[Task details] Beginning with the line that holds "# Deployment Instructions" in the data below, give again every line through the one that holds "1. Start the Server\", exactly as written.

[Exercise materials]
# # # # # # #

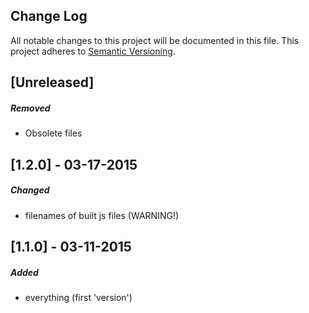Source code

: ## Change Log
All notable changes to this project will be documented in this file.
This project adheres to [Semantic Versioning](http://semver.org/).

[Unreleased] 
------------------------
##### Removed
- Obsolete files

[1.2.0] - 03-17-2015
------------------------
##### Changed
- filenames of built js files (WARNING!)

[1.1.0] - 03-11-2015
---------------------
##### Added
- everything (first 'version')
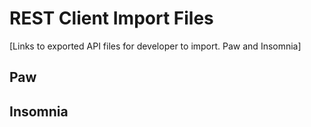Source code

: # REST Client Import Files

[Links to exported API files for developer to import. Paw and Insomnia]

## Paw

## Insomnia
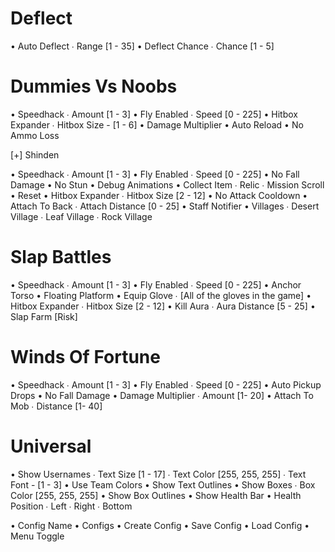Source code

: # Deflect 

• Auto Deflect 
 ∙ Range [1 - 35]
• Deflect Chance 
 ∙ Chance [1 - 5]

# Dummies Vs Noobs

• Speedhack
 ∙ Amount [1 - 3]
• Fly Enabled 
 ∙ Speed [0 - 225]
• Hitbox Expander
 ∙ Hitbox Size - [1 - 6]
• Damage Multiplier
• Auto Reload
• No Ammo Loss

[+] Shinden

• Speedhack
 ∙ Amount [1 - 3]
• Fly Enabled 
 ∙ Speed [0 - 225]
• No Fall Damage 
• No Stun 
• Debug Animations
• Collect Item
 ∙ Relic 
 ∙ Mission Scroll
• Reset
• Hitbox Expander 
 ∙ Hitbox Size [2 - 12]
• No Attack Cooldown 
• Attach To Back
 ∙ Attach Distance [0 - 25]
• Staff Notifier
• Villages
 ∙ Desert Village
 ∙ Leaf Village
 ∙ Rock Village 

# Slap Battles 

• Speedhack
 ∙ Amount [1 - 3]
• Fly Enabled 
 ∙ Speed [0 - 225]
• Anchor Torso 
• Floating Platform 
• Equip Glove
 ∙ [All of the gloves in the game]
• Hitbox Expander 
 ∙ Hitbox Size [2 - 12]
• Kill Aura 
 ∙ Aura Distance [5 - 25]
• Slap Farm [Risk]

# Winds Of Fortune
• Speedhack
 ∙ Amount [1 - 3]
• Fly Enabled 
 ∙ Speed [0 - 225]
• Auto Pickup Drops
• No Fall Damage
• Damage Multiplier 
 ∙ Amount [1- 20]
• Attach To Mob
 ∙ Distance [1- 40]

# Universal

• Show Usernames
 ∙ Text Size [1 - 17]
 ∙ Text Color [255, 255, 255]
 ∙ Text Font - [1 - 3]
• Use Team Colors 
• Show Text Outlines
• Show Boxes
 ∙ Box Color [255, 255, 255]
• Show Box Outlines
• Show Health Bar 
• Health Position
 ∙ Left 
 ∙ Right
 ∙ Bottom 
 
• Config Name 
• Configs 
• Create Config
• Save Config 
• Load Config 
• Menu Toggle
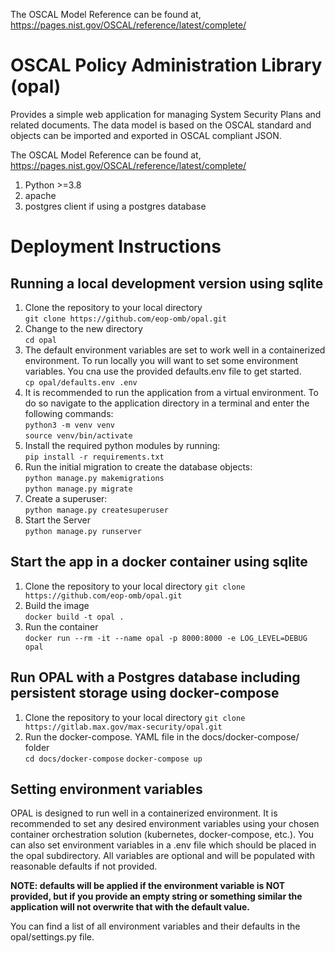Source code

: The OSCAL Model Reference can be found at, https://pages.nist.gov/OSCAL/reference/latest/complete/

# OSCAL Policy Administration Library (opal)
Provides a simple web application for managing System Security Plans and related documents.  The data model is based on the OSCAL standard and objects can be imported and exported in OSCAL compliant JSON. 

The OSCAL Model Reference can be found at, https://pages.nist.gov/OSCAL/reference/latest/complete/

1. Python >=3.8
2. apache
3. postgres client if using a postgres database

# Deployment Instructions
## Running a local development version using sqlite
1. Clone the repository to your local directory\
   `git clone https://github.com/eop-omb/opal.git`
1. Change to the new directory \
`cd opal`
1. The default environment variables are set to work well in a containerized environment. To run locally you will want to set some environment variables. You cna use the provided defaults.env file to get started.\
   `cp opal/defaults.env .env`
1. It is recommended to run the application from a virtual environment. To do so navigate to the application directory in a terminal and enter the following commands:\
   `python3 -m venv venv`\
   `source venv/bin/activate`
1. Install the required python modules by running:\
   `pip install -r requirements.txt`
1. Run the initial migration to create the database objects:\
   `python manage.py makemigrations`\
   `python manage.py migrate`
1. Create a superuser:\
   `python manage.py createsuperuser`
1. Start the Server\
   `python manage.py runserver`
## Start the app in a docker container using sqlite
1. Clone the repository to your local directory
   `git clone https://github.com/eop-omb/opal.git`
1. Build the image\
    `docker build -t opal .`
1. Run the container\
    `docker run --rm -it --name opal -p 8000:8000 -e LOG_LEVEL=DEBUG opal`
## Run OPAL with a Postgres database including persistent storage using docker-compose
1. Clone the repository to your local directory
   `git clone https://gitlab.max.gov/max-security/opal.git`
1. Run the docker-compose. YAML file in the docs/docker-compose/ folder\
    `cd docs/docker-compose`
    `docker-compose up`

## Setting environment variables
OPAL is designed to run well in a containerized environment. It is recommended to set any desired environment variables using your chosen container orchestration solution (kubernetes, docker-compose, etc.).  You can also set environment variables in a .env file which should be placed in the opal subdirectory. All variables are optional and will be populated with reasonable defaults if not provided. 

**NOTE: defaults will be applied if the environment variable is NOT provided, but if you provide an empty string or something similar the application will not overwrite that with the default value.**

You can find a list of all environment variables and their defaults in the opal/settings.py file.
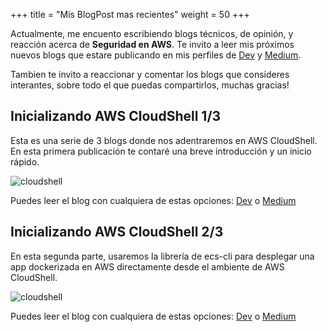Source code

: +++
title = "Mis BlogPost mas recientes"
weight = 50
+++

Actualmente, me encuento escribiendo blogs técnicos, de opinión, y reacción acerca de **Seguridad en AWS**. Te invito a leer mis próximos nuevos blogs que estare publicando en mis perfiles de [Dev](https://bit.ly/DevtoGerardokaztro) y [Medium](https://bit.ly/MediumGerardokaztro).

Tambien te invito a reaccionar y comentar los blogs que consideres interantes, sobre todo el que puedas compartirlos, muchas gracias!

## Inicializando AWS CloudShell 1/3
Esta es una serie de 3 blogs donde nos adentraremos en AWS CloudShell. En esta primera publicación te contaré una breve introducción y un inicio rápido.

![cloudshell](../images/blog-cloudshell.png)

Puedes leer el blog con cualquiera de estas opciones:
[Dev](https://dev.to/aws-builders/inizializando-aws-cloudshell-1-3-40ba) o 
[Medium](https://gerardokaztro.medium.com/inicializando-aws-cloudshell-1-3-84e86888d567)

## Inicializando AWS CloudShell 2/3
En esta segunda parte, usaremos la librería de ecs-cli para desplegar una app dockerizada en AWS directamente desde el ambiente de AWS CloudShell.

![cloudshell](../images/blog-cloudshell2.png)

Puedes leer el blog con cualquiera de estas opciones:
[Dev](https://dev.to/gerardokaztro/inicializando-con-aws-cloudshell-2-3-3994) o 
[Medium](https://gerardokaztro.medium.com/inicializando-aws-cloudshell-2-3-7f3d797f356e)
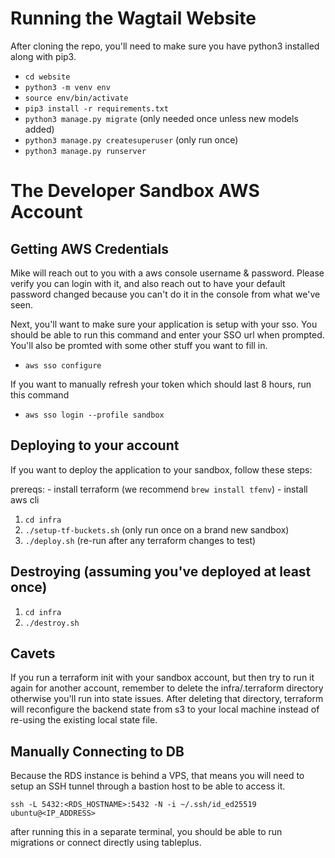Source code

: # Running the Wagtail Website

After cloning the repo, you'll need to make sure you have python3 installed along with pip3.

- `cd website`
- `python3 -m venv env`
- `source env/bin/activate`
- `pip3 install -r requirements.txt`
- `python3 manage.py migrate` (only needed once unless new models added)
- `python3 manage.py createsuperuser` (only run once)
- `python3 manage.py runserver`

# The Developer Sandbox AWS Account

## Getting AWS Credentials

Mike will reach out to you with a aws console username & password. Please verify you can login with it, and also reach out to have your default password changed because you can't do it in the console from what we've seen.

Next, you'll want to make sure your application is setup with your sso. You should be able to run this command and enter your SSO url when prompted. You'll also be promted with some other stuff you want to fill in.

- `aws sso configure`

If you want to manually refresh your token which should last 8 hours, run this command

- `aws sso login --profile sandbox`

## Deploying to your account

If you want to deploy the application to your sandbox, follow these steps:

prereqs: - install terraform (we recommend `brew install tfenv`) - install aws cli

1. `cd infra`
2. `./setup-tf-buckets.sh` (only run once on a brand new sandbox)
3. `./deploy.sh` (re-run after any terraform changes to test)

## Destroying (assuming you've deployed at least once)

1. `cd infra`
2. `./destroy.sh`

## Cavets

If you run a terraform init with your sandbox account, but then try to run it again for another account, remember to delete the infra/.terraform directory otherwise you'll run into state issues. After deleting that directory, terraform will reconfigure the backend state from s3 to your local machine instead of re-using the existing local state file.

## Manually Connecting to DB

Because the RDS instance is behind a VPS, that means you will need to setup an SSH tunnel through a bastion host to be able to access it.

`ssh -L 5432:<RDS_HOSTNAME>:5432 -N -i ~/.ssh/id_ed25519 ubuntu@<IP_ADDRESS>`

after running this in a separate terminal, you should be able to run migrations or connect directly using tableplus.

# # # # # # #

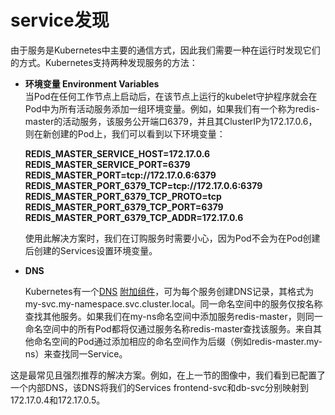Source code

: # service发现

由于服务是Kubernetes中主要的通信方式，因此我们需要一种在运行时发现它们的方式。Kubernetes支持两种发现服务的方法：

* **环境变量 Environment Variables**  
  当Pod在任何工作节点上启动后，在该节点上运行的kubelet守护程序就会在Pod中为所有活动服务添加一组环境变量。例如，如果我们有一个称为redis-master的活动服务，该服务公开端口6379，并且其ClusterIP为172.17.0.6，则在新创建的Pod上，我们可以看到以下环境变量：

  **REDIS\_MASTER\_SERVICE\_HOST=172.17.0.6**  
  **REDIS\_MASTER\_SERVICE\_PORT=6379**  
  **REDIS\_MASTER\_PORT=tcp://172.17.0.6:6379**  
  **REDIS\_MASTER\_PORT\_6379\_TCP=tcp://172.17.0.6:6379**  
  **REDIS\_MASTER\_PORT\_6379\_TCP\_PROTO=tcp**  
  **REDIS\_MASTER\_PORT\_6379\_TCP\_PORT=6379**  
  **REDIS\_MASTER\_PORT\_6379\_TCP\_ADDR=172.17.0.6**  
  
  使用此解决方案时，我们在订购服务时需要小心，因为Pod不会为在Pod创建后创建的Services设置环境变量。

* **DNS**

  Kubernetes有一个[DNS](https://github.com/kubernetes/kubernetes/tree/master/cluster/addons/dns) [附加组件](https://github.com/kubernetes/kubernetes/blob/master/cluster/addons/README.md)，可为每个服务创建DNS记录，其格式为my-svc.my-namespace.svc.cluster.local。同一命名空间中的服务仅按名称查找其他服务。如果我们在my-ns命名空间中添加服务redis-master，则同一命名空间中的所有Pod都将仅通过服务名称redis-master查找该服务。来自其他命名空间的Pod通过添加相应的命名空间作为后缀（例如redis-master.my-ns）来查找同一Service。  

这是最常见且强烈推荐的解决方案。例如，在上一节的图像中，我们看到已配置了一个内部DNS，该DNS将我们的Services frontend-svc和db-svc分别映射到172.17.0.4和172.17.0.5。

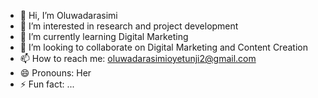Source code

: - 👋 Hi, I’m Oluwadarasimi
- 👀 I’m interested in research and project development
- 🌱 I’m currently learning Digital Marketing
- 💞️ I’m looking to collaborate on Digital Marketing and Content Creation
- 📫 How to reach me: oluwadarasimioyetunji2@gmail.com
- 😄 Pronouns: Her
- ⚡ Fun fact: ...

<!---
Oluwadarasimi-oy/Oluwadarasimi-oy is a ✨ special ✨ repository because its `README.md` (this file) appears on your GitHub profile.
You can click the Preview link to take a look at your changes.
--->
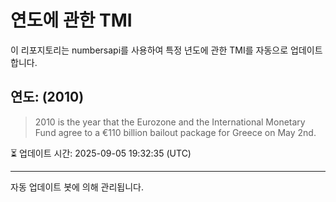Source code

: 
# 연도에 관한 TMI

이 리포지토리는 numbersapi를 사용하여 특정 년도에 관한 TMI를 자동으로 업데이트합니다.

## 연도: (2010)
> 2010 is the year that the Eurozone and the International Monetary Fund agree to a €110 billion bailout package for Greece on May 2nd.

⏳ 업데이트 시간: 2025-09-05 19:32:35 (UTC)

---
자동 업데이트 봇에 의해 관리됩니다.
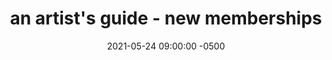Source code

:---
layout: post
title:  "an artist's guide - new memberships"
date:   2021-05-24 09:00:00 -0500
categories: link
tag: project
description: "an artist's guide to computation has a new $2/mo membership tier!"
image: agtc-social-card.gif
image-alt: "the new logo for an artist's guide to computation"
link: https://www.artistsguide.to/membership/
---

# # # # # # #

[Solution for this task]
# Deployment Instructions
## Running a local development version using sqlite
1. Clone the repository to your local directory\
   `git clone https://github.com/eop-omb/opal.git`
1. Change to the new directory \
`cd opal`
1. The default environment variables are set to work well in a containerized environment. To run locally you will want to set some environment variables. You cna use the provided defaults.env file to get started.\
   `cp opal/defaults.env .env`
1. It is recommended to run the application from a virtual environment. To do so navigate to the application directory in a terminal and enter the following commands:\
   `python3 -m venv venv`\
   `source venv/bin/activate`
1. Install the required python modules by running:\
   `pip install -r requirements.txt`
1. Run the initial migration to create the database objects:\
   `python manage.py makemigrations`\
   `python manage.py migrate`
1. Create a superuser:\
   `python manage.py createsuperuser`
1. Start the Server\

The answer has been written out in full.